First off I'll caution against the use of dynamic respnse spectrum analysis for checking the vibration of a floor system. Experts like Tom Murray do not advocate that approach.

In the Ram Elements Dynamic analysis report it includes a section for normalized mode shaes with the following note:

MODAL SHAPES

** Normalized displacements to Phi*M*Phi=1 **

Modal shapes : 1

W = 16.39 [RAD/SEC] PERIOD = 0.38333 [SEC]

DISPLACEMENTS

Node Trans.X Trans.Y Trans.Z Rot.X Rot.Y Rot.Z
[phi] [phi] [phi] [phiRot] [phiRot] [phiRot]

19 -1.20E-03 0.00E+00 2.03E-01 0.00E+00 -7.25E-06 0.00E+00


If that's not clear, here is some text from an old email regarding the units for mode shapes:

"In vibration theory, what is really important is the shape of the Eigenvector, the magnitude of the Eigenvector is not important.

We use mass normalization. We could also use "unity" normalization in which mode shape terms are divided with the largest value. In fact, you can divide with any number you want, it does not change the results (I mean calculated displacements, member forces, etc...)

Let's say, you use "unity" normalization (and for the argument sake, you are dividing every term with the largest value which is typically one of the translational components).
Then, units for the mode shapes are "mm" and "rad/mm".

If you do not use any normalization (which also leads us to correct results), then you have "mm" and "rad".

If you use "mass" matrix normalization, then (if I am correct) we have "Sqrt(KN/mm)" and "Sqrt(KN*mm)". I know, this is confusing and does not say too much.

But what we can say that reported mode shapes are consistent with some units. These units reflects the units chosen for mass. In SI units, the program uses "KN" and "mm". If you switch to another units, these mode shape values change. Hence, it is very important that if someone wants to use these mode shapes (other than visual purpose), then, their calculation has to be consistent with the units reported."

Thanks that gives me some sort of idea. And what I am trying to do doesn't involve a spectral analysis, the only info i get from the model are thefrequicnies, the modes, and the effective modal mass for each mode. From there I can use that data to analyze the response by applying a load at the maximum modal amplitude and do a SRSS analysis to determine peak acceleration.

The main reason I am doing this is so I can apply it to complicated floor systems. I notice a lot of limitation to hand calcs from design guide 11, and have seen some large discrepencies between DG 11 calcs and FE / real word results. Since i don't have a program that does dynamic loading, this is my only option.

From what you say, and from some sources I have, effective modal mass meff = (Li)^2/mii , and modal participation is GAMMAi = Li/mii, so with mass normalization meff = GAMMA^2 essentially. I guess some trial and error will give me a sense.

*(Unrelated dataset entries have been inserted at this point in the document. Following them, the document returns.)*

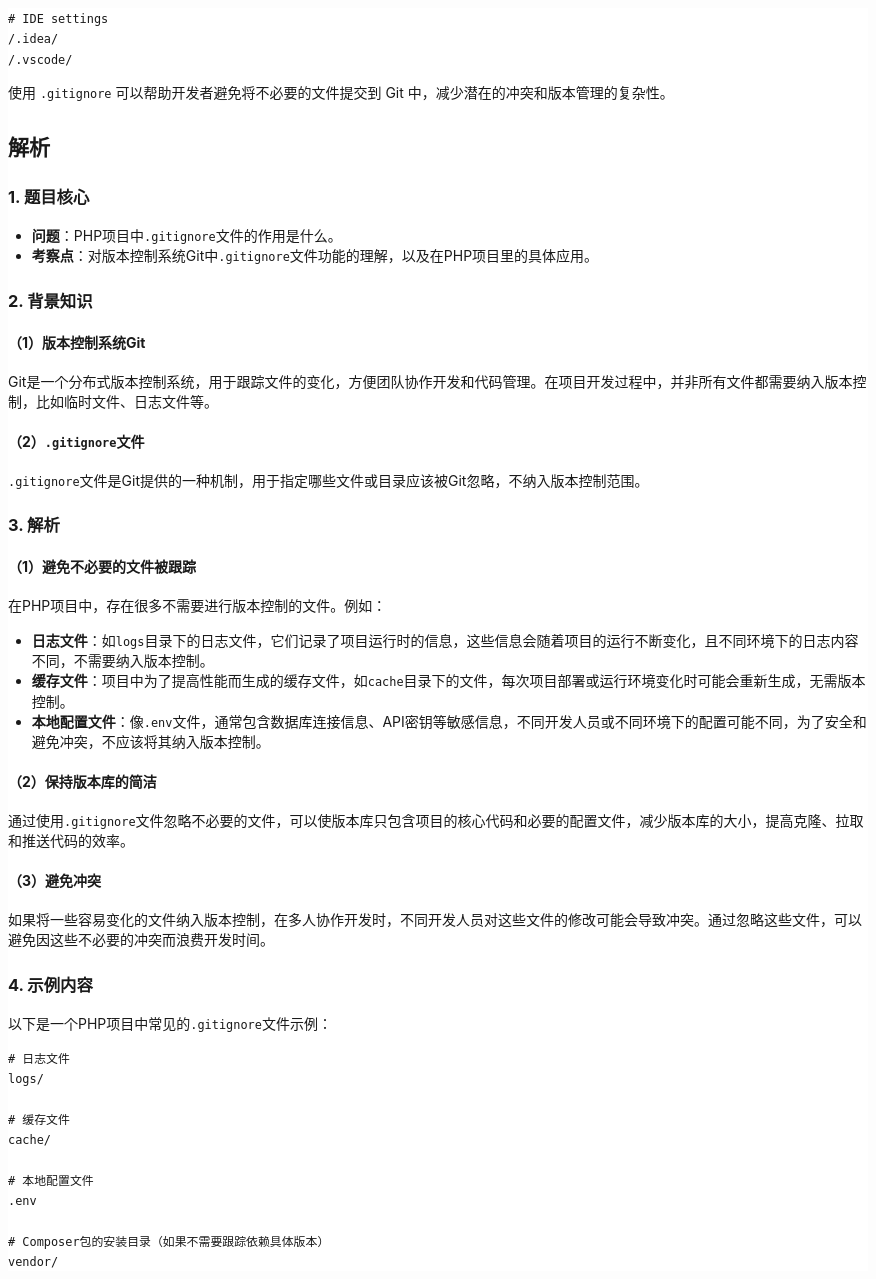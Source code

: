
 ```gitignore
# IDE settings
/.idea/
/.vscode/
```

使用 `.gitignore` 可以帮助开发者避免将不必要的文件提交到 Git 中，减少潜在的冲突和版本管理的复杂性。

## 解析

### 1. 题目核心
- **问题**：PHP项目中`.gitignore`文件的作用是什么。
- **考察点**：对版本控制系统Git中`.gitignore`文件功能的理解，以及在PHP项目里的具体应用。

### 2. 背景知识
#### （1）版本控制系统Git
Git是一个分布式版本控制系统，用于跟踪文件的变化，方便团队协作开发和代码管理。在项目开发过程中，并非所有文件都需要纳入版本控制，比如临时文件、日志文件等。

#### （2）`.gitignore`文件
`.gitignore`文件是Git提供的一种机制，用于指定哪些文件或目录应该被Git忽略，不纳入版本控制范围。

### 3. 解析
#### （1）避免不必要的文件被跟踪
在PHP项目中，存在很多不需要进行版本控制的文件。例如：
- **日志文件**：如`logs`目录下的日志文件，它们记录了项目运行时的信息，这些信息会随着项目的运行不断变化，且不同环境下的日志内容不同，不需要纳入版本控制。
- **缓存文件**：项目中为了提高性能而生成的缓存文件，如`cache`目录下的文件，每次项目部署或运行环境变化时可能会重新生成，无需版本控制。
- **本地配置文件**：像`.env`文件，通常包含数据库连接信息、API密钥等敏感信息，不同开发人员或不同环境下的配置可能不同，为了安全和避免冲突，不应该将其纳入版本控制。

#### （2）保持版本库的简洁
通过使用`.gitignore`文件忽略不必要的文件，可以使版本库只包含项目的核心代码和必要的配置文件，减少版本库的大小，提高克隆、拉取和推送代码的效率。

#### （3）避免冲突
如果将一些容易变化的文件纳入版本控制，在多人协作开发时，不同开发人员对这些文件的修改可能会导致冲突。通过忽略这些文件，可以避免因这些不必要的冲突而浪费开发时间。

### 4. 示例内容
以下是一个PHP项目中常见的`.gitignore`文件示例：
```plaintext
# 日志文件
logs/

# 缓存文件
cache/

# 本地配置文件
.env

# Composer包的安装目录（如果不需要跟踪依赖具体版本）
vendor/
```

Effective modal mass can be easily extracted from a Ram Elements model. First, find out the total mass used in the analysis. Then, multiply this mass by the mass participation percentage for the mode you are interested. The result is the effective modal mass. Both total mass and mass participation percentages are provided in the same output file.

Hi structSU10, I am also developing a spreadsheet to predict vibration response to SCI P354 and the main input missing are the modal properties of the structure. I have exactly the same issue as you but I am using SAP 2000 which normalizes to mass instead of amplitude, quite similar to RAM Elements.

I'm still searching a way to obtain the modal mass for each respective mode from SAP 2000 output. The modal participation ratio does not directly reflect the modal mass (did a check from a simple beam model and the output is not as expected). Did you have any further research about this? I'm still trying to find ways around SAP 2000 output and will update if I find anything.